-- Opening Marker --

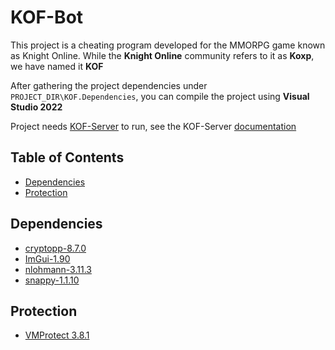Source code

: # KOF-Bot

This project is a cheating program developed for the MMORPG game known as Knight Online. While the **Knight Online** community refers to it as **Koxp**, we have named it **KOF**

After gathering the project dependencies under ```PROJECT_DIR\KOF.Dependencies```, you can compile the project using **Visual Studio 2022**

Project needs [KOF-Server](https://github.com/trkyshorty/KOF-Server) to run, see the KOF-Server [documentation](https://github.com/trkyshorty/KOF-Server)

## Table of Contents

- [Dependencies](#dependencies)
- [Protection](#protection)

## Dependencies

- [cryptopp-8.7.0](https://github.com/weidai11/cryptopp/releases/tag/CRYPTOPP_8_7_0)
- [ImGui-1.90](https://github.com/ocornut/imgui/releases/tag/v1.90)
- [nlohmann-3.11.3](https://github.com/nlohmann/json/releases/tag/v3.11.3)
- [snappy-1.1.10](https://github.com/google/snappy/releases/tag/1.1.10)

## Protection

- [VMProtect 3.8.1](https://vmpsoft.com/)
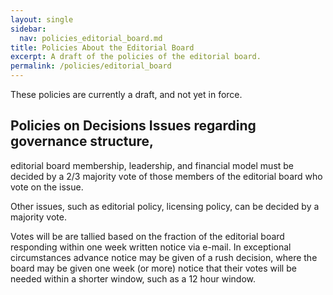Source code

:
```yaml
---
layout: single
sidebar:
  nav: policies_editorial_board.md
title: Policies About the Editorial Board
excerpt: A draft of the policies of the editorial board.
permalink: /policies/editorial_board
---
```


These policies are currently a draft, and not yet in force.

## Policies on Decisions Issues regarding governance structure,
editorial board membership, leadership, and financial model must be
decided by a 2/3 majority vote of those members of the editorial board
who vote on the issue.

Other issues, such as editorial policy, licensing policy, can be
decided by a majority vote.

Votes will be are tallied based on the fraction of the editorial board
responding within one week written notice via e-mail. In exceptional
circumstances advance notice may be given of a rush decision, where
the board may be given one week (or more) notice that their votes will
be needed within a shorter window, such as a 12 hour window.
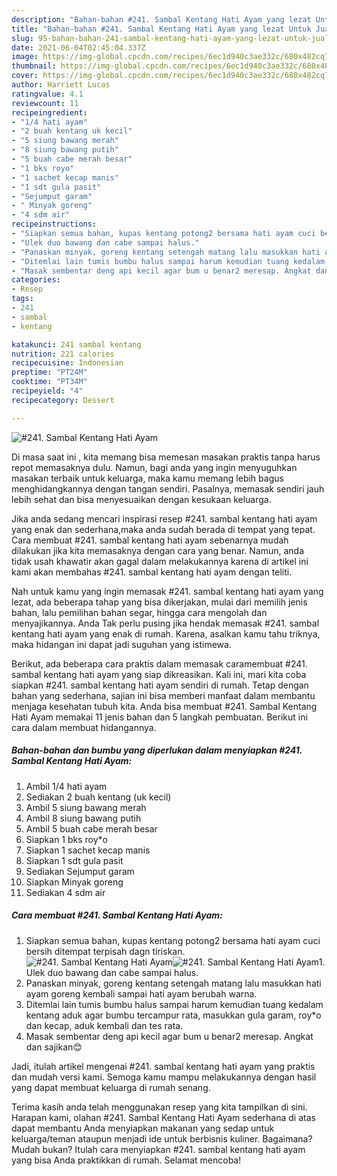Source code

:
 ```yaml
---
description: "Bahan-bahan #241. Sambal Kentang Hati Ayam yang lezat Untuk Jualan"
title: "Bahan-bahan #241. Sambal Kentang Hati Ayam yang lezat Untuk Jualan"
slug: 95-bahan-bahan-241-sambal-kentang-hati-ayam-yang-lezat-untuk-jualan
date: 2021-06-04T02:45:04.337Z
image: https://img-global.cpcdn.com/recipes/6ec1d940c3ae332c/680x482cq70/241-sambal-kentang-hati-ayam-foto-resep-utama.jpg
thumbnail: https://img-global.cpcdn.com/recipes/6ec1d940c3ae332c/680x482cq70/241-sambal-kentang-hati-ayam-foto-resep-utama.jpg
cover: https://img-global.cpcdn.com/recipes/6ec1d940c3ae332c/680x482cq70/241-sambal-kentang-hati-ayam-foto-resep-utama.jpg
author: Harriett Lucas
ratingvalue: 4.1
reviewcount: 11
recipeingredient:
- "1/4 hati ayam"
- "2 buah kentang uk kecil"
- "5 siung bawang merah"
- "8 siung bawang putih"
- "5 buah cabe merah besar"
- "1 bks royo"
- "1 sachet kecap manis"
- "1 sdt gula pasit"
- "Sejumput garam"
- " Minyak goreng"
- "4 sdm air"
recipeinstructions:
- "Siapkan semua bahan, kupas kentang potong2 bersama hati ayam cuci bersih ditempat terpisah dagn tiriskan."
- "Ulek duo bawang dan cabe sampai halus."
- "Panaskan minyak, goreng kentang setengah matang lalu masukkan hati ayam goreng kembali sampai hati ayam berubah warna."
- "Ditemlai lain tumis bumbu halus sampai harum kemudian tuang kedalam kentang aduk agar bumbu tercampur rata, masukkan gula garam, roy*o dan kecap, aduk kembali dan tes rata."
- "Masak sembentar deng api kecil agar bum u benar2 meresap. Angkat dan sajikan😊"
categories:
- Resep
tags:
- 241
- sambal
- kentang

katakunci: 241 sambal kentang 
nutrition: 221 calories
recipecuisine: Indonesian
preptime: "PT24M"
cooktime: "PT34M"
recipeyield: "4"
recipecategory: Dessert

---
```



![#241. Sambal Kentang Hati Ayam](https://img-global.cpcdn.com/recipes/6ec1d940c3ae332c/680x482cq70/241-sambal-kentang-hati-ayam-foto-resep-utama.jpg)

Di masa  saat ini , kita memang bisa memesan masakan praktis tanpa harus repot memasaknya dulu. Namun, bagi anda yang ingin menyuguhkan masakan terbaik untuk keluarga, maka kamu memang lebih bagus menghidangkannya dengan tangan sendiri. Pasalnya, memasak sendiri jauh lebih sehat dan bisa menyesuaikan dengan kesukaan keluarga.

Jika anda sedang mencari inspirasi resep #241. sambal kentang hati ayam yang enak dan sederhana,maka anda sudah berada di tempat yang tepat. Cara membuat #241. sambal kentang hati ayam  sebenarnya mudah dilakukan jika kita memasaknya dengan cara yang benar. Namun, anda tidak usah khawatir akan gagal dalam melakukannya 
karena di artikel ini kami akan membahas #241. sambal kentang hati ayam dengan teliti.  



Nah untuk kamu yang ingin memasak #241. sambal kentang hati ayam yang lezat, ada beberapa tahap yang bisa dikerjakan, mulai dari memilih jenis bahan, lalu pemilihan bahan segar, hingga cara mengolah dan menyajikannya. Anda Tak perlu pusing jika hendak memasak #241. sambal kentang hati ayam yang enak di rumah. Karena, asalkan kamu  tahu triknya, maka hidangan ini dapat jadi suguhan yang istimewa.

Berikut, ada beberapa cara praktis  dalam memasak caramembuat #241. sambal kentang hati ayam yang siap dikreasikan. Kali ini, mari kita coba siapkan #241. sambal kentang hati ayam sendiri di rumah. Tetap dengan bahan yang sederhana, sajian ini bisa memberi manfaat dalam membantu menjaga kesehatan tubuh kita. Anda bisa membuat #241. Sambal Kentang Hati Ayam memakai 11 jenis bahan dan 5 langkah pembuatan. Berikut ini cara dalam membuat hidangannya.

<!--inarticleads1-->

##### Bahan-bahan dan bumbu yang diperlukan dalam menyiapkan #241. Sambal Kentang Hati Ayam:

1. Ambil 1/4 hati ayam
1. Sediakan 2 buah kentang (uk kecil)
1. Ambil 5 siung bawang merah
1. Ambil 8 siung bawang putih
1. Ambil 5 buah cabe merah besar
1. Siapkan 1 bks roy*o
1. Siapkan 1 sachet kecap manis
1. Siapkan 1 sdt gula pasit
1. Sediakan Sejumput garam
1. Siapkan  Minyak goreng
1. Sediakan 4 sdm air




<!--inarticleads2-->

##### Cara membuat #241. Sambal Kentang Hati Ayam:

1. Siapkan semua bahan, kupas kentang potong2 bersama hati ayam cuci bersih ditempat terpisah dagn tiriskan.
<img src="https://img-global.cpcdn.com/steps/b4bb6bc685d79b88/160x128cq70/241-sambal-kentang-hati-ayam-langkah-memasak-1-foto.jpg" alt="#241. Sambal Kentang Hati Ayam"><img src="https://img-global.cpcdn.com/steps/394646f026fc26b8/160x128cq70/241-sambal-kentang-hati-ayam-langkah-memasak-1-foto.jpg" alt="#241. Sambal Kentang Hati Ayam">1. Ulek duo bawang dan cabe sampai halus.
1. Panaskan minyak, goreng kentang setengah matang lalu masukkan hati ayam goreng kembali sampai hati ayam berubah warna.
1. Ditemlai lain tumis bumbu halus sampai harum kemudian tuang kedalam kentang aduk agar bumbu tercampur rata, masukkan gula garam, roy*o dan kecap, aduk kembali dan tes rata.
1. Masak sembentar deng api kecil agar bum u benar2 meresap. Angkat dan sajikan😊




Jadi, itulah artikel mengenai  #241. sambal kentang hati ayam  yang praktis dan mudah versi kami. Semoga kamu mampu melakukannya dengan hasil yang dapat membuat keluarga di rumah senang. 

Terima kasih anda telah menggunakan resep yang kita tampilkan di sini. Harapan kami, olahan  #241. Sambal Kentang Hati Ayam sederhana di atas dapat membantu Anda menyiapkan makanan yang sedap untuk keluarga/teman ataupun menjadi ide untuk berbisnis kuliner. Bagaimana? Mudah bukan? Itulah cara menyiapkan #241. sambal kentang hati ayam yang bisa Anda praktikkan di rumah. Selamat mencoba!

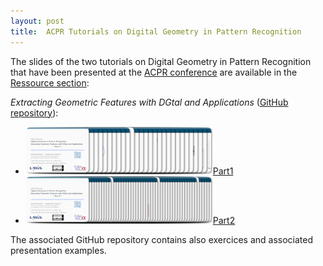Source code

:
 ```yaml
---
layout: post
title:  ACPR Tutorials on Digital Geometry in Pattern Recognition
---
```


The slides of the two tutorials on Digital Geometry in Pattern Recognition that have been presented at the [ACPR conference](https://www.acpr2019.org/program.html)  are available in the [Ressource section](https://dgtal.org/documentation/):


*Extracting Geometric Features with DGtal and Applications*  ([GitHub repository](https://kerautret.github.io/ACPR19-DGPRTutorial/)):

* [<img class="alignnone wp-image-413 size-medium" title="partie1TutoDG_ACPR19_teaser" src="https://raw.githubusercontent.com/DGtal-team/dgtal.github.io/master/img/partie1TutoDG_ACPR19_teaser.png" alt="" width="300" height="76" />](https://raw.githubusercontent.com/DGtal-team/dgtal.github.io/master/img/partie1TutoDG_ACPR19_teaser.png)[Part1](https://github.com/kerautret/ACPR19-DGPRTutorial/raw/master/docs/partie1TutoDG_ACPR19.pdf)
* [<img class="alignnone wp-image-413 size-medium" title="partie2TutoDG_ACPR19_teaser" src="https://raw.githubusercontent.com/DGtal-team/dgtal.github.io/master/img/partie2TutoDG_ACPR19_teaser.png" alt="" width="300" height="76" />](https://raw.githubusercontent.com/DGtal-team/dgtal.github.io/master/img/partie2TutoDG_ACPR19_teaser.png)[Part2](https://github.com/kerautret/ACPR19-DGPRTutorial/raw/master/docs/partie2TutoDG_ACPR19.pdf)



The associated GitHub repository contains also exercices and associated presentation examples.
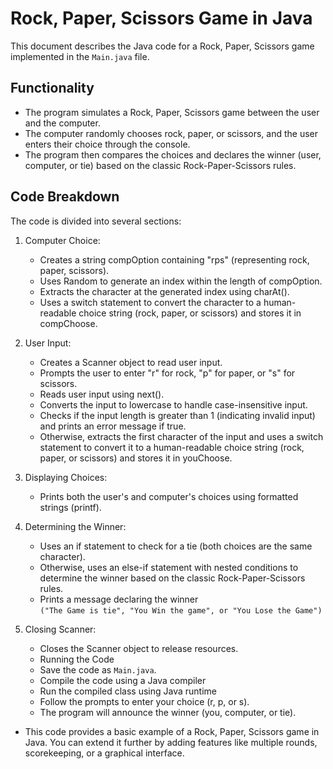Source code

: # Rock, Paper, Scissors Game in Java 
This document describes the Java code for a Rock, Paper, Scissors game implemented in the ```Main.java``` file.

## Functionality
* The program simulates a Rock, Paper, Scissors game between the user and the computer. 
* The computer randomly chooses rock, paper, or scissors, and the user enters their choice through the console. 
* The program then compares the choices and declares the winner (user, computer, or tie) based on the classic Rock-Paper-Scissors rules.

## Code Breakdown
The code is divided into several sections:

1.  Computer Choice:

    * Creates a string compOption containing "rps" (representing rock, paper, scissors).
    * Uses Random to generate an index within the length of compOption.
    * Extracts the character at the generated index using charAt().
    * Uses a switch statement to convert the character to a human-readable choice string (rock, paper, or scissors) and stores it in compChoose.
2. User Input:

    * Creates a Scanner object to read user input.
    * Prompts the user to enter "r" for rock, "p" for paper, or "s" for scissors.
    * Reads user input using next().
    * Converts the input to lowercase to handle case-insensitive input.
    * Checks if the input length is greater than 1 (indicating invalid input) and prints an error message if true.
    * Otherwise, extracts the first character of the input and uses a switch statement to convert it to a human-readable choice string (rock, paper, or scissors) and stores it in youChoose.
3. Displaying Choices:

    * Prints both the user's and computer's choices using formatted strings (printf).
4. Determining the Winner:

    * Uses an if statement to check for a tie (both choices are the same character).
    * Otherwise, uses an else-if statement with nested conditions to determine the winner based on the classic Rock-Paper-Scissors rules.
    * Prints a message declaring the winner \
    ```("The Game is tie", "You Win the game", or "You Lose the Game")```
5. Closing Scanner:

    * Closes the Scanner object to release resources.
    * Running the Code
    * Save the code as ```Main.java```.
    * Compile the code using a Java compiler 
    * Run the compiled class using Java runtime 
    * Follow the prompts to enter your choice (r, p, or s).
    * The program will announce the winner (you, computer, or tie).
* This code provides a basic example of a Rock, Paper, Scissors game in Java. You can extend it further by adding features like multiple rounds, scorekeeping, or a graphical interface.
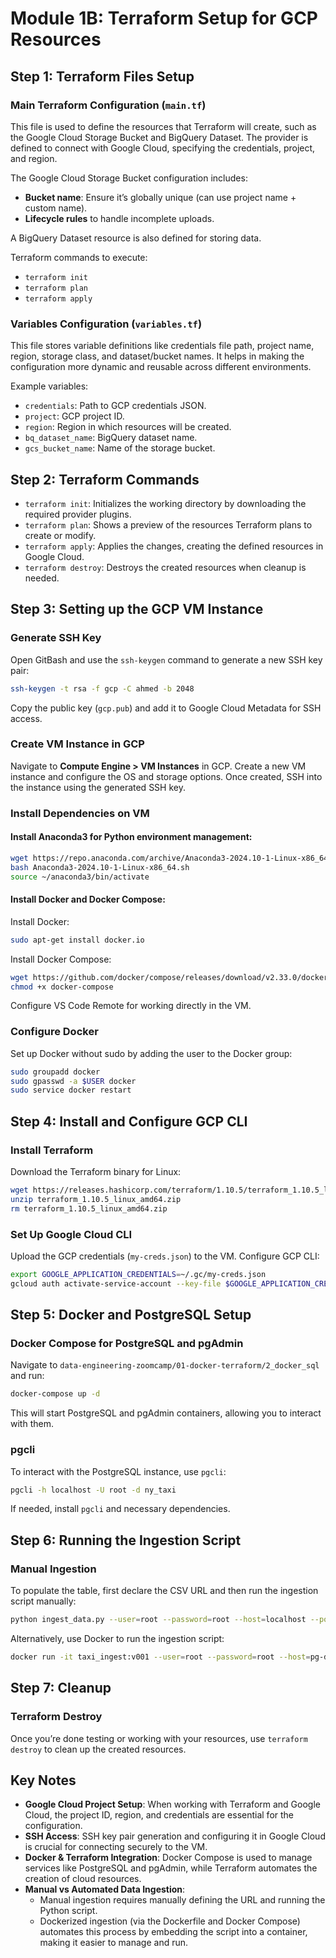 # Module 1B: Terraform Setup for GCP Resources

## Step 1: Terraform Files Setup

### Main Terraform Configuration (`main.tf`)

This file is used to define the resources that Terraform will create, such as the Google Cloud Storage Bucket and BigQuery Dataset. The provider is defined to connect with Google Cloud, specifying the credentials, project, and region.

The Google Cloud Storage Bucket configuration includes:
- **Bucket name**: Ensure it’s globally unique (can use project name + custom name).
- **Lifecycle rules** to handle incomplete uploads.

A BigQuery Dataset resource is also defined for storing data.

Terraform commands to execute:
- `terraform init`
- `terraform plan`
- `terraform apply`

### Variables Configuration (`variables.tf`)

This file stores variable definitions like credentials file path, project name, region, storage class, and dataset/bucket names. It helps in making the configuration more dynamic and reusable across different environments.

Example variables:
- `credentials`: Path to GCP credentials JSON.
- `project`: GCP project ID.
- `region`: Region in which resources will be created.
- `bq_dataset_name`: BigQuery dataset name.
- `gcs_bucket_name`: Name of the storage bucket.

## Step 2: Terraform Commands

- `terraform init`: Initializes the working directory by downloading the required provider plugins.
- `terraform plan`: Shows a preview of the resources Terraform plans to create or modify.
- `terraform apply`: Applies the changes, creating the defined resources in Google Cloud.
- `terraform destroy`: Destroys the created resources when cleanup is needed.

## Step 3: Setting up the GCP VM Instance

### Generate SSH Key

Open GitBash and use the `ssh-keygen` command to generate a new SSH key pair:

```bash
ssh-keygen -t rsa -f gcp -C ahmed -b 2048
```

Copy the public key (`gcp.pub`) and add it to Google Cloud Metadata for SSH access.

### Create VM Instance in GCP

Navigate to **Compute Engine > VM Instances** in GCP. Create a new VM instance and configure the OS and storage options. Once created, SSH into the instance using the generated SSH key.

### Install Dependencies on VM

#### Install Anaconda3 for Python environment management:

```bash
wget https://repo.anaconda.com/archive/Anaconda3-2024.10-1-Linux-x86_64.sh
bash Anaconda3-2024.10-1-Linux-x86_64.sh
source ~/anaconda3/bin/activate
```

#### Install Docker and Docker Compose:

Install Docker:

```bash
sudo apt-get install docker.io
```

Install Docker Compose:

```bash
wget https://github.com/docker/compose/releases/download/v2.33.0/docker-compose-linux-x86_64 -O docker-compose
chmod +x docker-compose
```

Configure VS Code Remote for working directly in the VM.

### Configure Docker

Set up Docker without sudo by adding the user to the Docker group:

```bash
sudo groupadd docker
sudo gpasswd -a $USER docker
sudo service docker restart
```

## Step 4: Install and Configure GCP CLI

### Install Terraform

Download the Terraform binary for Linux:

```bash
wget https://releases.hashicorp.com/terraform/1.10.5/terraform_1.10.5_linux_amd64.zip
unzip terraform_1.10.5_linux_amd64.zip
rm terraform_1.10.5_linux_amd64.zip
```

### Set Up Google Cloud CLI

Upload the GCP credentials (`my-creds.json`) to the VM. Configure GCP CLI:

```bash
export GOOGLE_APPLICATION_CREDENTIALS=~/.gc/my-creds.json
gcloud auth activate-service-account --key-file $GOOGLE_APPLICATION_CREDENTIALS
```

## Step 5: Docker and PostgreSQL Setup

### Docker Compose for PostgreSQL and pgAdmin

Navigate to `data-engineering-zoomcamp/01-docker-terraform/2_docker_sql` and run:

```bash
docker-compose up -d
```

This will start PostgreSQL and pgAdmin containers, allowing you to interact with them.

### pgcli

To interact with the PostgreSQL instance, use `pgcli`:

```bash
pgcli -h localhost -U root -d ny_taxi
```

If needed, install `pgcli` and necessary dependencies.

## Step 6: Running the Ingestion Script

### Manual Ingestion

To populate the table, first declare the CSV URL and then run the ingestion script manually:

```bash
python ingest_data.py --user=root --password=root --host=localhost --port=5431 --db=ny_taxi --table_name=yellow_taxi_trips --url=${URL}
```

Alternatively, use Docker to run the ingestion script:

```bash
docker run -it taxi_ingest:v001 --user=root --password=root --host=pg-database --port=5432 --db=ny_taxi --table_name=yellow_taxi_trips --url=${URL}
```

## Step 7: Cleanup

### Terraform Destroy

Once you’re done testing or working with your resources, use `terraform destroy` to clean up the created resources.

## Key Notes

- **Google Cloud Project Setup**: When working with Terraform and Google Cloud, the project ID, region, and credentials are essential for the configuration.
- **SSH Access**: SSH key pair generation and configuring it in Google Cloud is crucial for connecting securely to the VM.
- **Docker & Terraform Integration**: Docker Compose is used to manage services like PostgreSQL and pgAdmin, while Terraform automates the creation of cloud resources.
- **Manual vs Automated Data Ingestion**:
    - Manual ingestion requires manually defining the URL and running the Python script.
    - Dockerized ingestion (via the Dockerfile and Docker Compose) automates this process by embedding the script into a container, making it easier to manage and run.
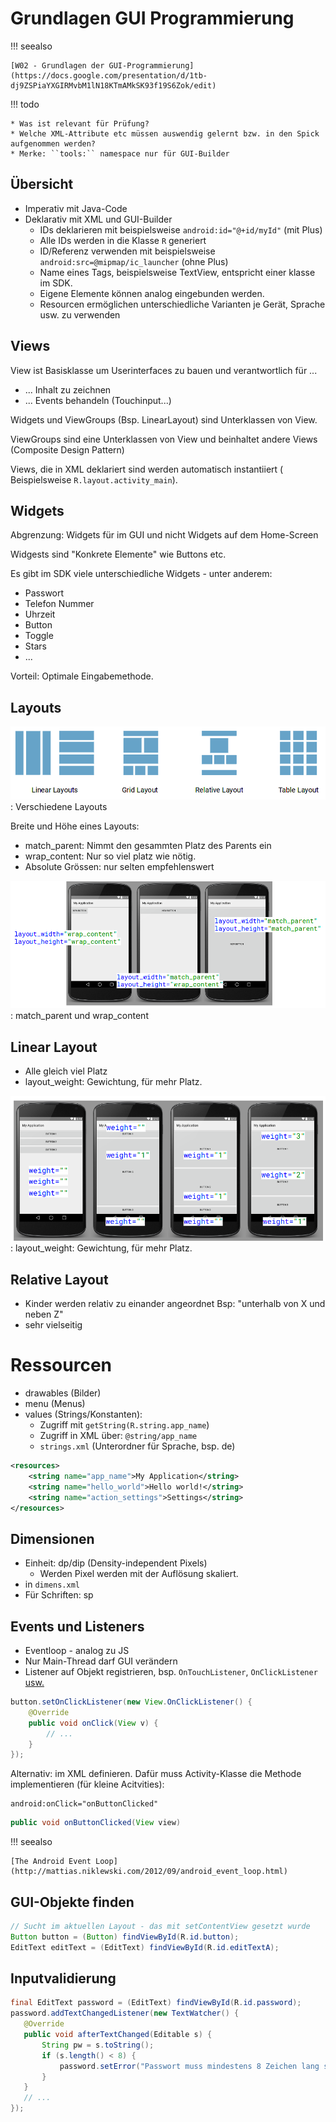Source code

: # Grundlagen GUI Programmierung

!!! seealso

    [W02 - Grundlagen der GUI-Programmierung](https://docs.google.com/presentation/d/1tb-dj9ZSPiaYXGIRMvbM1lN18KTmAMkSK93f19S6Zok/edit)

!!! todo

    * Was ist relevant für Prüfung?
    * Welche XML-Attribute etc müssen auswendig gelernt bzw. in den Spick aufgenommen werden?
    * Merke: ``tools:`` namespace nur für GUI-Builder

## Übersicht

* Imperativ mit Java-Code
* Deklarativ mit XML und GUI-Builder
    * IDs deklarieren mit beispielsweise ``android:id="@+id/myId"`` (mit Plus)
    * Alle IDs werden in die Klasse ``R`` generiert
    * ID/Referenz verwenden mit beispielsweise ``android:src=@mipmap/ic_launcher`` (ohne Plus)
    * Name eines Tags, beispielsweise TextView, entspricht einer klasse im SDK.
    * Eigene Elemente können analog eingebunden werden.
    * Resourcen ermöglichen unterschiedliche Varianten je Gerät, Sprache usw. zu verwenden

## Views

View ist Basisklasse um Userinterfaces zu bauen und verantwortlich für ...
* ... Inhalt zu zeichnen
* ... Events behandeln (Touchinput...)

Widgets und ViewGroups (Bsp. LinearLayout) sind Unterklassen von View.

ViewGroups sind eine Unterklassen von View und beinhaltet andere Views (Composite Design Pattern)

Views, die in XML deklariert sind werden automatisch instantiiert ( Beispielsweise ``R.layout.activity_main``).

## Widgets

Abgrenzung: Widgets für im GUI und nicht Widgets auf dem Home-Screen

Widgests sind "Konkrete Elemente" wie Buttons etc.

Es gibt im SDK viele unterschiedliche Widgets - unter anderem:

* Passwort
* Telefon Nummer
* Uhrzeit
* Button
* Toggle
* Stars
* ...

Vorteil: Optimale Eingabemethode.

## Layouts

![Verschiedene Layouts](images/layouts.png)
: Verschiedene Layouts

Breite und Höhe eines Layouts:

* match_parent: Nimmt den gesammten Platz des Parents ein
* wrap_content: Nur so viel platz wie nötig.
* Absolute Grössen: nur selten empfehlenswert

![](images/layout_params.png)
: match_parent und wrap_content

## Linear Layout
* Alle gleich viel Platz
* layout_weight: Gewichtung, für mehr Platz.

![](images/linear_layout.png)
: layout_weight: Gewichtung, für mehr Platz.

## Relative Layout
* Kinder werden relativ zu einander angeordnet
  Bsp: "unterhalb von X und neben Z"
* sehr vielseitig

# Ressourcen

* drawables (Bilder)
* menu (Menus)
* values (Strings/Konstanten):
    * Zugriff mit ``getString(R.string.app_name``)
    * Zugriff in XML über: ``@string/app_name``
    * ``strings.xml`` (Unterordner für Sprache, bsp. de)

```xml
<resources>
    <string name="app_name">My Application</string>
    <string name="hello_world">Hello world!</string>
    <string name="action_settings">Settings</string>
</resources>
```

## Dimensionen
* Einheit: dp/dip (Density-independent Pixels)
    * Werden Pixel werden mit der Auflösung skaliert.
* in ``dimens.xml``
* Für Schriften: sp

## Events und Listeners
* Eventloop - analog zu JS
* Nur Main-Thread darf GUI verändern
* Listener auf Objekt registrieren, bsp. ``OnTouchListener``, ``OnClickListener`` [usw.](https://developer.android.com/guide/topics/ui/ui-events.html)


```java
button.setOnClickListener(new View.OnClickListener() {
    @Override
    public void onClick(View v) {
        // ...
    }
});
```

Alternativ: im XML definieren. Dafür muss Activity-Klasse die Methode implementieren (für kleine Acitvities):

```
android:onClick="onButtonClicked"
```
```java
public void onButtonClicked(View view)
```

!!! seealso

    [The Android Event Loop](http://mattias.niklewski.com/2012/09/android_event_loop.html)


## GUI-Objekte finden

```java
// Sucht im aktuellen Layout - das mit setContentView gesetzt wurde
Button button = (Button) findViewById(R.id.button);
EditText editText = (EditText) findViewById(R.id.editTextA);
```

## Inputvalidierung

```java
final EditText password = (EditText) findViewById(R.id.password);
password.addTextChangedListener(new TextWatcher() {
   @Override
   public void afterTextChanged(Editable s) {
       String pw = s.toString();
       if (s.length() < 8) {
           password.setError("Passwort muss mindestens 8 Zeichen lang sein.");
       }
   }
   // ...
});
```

-- Closing Marker --

### WORK REQUEST
Please return every line of the records above that contains the word "onButtonClicked".

### EXERCISE ANSWER
android:onClick="onButtonClicked"
public void onButtonClicked(View view)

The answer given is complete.